Bu durum zaten günlerdir yoğun şekilde tartışılıyor.
Ama ne yazık ki olay cemaatle sınırlı değil.
6 yaşından başlayarak o çocuk18 yıl boyunca tecavüze uğrarken herkes neredeydi?
Korkunç ama gerçek. Anne, baba ve kardeşler bırakın yardım etmeyi bizzat suçun faili olarak yargılanıyor.
Ama bunca yıl boyunca etraftaki kimsenin bu durumu fark etmemesi, ya da sesini çıkarmaması da olay kadar trajik?
Bu çocuk ilki 12 yaşında olmak üzere iki kez hamile kalmış. Hiçbir doktor, hiçbir hemşire ya da hiçbir ebe çocuk olduğunu fark etmedi mi?
Hadi diyelim hiç doktora gitmedi. Aile hekimliği sistemi var. Doğum evde gerçekleşse bile aile hekimleri takip ediyor, ebeler aşılar için kayıt tutuyor. Atlanması mümkün değil. Nasıl oldu da ortaya çıkmadı?
Çocuğun doğurduğu çocukların nüfusları çıkarılırken annenin yaşı hiç mi dikkat çekmedi?
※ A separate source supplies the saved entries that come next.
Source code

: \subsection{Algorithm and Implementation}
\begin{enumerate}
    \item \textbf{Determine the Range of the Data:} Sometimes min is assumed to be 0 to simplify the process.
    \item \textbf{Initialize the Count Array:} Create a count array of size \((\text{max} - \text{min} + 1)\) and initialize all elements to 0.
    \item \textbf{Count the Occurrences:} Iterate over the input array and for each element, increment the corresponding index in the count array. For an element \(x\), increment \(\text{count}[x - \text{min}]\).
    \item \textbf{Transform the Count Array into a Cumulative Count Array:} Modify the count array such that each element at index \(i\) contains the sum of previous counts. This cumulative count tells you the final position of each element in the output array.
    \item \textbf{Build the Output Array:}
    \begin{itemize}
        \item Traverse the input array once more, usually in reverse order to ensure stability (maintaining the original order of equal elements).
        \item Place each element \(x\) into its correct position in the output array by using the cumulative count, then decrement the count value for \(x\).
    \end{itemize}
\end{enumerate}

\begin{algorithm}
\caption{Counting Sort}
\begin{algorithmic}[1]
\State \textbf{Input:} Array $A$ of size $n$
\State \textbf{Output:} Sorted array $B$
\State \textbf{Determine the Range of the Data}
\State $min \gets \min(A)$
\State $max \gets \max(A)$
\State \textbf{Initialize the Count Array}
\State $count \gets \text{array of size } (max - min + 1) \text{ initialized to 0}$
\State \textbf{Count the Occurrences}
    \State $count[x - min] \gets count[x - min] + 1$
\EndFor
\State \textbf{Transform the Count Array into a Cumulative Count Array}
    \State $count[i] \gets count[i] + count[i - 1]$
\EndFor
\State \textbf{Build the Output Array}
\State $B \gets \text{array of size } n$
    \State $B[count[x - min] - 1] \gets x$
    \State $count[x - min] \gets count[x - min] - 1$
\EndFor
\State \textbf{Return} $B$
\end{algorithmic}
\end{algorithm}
Ya da o gelinlik fotoğraflarını çeken fotoğrafçının “Bu işte bir gariplik olduğu” hiç mi dikkatini çekmedi?
***
Türkiye’de 12 yıllık mecburi eğitim var. Buna engel olanlara hapis cezası bile var. Yani o çocuk kayıtlı olduğu bölgede okula gitmeyince milli eğitim müdüründen okul yetkililerine kadar nasıl oldu da kimsenin dikkatini çekmedi? (Türkiye’de 5-17 yaşları arasında 1 milyon 200 bin çocuk var. Bu rakam Yunanistan’da toplam ilköğretim çağındaki öğrencilerden bile fazla. Bu çocuklar nerede, ne yapıyor, bilen ya da takip eden var mı?)
Olayın yaşandığı mahallenin muhtarı ne yapıyordu? Muhtar en küçük kamu birimi olarak bu olayı neden bildirmedi?
Yıllarca tecavüze uğrayan çocuğun bulunduğu mahallede bakkal, kasap olmaması mümkün mü? Korkunç durum nasıl onların dikkatini çekmedi?
Bu mahallede yaşayan bir komşu yok muydu? Neden yardıma koşmadı?
***
Kimse görmedi, ya da görmek istemedi, kimse duymadı ya da duymak istemedi, kimse fark etmedi ya da fark etmek istemedi. Bu olayı hiçbiri ortaya çıkarmadı.
Olay 6 yaşından 24 yaşına kadar cehennemi yaşayan mağdurun kendisinin şikayette bulunmasıyla ortaya çıktı.
Uğur Mumcu, “çağımızın suçu” adlı yazısında, “Bir kişiye yapılan haksızlık, bütün bir topluma, bütün insanlığa karşı işlenmiş bir suçtur çağımızda. Susmayı, bir yaşam biçimi olarak benimseyen insanlar vardır. Özgürlükleri ve silahları, konuşmamaktır. Her adaletsizlik, onların eylemsizliklerinden güç alır biraz da. Ellerini kana bulayanlar, içlerindeki korkularını mezar taşlarıyla yaşayanlar, aynı adaletsizliğin ve yanı suçun ortaklarıdır hep birlikte. Gözlerin açıksa göreceksin! Kulağın sağır değilse duyacaksın! Ellerin kesik değilse uzanacaksın” der.
Uğur Mumcu’nun dediği gibi “susan suç ortakları” var oldukça korkunç suçlar asla bitmez.